◆ What needs to be done ◆
Across the data, every line with the word "гитхаб" counts once; state the total alone.

Stored data entries
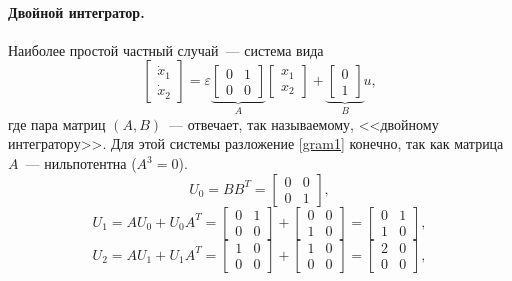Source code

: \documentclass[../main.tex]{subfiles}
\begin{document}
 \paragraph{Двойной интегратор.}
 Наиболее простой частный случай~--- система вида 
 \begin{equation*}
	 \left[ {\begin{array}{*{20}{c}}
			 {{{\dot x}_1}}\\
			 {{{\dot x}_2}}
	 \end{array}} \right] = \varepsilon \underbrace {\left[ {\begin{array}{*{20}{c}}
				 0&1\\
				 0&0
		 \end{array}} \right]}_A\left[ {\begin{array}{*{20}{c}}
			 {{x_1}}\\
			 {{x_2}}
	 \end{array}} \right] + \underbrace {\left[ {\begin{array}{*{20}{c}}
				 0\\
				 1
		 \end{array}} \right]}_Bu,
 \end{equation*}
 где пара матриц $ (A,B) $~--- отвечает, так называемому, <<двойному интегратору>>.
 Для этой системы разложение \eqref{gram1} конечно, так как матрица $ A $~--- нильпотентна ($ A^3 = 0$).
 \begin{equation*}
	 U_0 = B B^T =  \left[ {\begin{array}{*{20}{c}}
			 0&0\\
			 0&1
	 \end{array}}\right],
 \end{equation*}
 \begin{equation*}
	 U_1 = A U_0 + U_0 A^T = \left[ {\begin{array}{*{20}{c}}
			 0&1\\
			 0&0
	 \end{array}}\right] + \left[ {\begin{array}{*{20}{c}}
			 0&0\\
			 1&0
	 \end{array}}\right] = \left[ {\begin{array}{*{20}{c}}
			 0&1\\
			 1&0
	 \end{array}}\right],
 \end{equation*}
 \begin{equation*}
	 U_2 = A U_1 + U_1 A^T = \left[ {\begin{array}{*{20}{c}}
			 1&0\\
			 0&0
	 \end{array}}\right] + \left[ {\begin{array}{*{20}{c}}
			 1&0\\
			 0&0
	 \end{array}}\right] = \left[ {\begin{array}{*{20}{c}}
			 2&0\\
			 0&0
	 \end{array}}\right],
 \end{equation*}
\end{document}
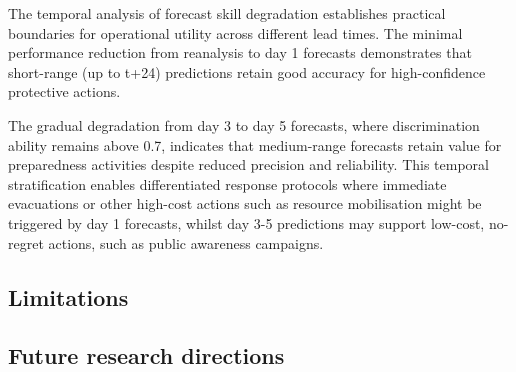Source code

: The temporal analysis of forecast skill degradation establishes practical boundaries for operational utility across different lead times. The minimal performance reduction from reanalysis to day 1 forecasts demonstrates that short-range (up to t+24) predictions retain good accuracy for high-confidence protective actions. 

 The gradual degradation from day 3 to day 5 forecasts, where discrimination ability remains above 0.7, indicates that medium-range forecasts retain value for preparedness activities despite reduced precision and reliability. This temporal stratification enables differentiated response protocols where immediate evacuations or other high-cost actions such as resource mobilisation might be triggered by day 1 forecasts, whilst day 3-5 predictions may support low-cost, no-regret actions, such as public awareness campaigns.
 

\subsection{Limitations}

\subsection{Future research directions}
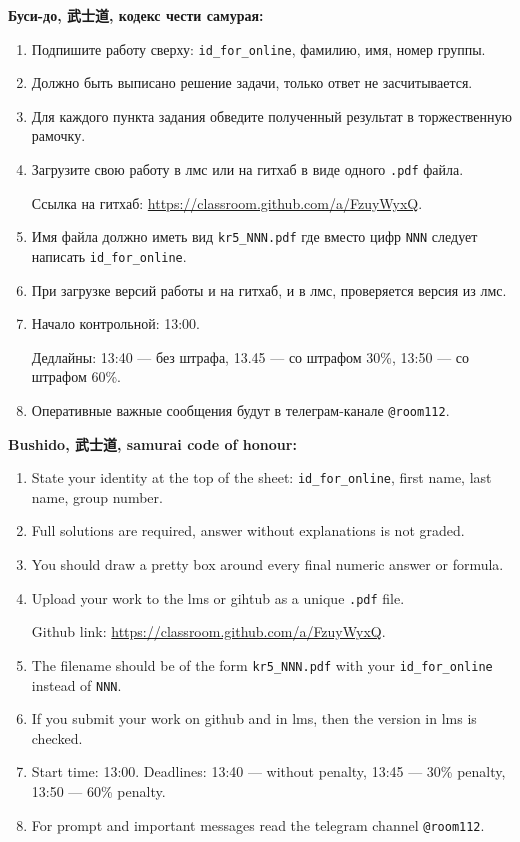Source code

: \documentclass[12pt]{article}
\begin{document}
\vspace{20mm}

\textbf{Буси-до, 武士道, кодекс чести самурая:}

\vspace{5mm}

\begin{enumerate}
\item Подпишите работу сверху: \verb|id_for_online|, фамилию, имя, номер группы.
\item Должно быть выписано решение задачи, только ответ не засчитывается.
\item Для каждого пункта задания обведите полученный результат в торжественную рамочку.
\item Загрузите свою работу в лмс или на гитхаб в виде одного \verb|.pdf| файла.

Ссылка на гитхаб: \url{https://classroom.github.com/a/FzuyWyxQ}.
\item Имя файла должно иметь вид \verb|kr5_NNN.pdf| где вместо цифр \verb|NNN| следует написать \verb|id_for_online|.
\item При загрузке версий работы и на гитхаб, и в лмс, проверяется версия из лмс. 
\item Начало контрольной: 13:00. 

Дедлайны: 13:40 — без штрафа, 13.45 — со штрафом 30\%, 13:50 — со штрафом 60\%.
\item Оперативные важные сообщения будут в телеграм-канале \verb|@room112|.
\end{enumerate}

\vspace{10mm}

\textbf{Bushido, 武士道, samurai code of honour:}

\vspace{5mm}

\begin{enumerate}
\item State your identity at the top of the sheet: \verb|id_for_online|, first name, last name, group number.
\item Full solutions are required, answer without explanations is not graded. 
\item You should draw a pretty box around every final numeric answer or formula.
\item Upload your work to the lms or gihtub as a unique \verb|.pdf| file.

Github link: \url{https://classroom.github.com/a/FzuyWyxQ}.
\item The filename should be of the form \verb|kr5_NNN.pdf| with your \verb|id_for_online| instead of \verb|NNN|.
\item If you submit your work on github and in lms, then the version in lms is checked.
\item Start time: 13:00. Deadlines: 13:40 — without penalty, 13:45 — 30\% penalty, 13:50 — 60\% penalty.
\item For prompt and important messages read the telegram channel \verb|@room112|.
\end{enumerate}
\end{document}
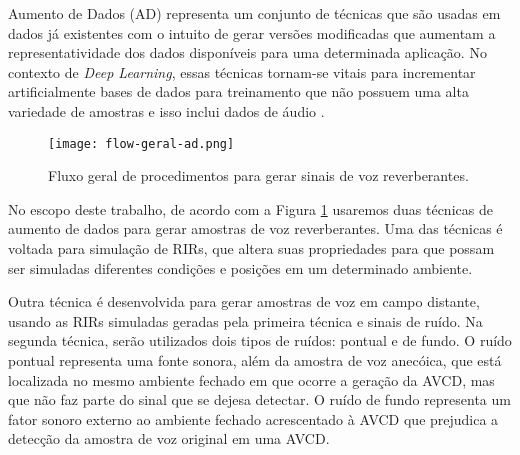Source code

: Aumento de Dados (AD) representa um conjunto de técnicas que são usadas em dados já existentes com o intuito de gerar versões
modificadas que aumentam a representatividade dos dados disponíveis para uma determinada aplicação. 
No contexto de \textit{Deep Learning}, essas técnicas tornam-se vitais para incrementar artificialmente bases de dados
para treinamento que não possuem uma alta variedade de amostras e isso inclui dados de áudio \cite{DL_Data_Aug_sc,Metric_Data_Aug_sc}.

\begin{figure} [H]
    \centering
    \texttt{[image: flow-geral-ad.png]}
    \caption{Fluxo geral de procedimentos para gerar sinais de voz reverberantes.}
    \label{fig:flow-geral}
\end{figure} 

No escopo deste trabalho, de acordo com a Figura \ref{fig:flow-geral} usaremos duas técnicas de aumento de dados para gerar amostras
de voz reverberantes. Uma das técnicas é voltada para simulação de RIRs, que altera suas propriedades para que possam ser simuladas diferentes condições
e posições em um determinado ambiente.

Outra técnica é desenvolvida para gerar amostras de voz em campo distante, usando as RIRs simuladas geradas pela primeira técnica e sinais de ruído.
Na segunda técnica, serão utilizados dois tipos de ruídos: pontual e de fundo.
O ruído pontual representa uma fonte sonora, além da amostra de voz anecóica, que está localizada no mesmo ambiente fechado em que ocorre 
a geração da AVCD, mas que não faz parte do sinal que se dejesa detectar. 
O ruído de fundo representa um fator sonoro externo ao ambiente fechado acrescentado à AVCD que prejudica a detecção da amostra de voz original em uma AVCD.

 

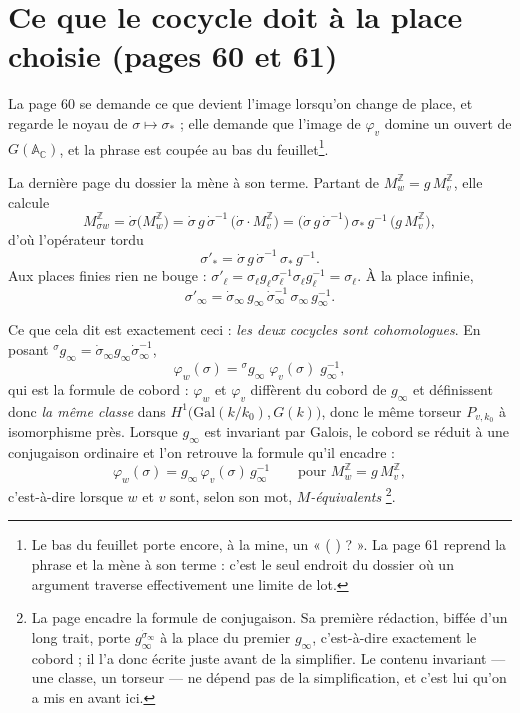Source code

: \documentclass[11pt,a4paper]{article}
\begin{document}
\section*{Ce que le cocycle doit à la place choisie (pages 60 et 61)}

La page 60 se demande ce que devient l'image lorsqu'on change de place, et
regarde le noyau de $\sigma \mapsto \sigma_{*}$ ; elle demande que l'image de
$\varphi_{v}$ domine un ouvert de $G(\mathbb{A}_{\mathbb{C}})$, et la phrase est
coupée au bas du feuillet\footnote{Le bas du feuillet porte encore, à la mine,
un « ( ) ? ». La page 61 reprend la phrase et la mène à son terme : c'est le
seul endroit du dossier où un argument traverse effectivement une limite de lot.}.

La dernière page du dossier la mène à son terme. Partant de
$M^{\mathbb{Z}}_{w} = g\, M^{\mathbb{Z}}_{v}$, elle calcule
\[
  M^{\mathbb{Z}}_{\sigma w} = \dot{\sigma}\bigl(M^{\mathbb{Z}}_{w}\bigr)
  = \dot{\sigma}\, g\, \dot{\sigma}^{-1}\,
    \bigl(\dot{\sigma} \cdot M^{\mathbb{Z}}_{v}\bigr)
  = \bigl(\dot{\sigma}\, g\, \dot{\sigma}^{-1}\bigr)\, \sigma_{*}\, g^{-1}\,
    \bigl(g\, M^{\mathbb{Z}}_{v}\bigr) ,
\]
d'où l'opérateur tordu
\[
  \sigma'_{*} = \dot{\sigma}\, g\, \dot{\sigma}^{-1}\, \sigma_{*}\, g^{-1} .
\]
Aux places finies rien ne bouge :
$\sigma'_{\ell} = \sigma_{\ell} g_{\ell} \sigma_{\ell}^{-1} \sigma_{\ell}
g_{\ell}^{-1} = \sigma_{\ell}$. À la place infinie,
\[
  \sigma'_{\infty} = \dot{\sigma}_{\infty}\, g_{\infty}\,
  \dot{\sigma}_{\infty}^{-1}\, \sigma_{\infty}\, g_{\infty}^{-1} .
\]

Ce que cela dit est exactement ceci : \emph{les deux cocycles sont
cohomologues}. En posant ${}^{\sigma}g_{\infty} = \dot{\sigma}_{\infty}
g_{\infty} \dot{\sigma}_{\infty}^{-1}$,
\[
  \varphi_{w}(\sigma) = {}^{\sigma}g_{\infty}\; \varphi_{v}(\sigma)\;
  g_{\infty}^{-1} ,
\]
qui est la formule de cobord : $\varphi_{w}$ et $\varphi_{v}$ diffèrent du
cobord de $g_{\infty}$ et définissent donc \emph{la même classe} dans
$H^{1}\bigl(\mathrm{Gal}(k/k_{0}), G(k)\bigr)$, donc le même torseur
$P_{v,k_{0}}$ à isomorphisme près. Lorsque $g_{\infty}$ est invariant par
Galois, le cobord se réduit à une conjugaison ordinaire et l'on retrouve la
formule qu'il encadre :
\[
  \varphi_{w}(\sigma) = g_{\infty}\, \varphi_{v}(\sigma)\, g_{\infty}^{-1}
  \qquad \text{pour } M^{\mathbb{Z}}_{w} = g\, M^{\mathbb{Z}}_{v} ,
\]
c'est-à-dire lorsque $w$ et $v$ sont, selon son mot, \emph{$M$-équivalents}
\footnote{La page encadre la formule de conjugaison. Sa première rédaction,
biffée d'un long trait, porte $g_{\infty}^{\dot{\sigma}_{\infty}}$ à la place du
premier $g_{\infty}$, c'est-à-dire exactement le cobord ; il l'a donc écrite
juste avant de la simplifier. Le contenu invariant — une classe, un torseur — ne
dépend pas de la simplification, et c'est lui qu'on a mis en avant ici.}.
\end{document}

◆ Solution ◆
3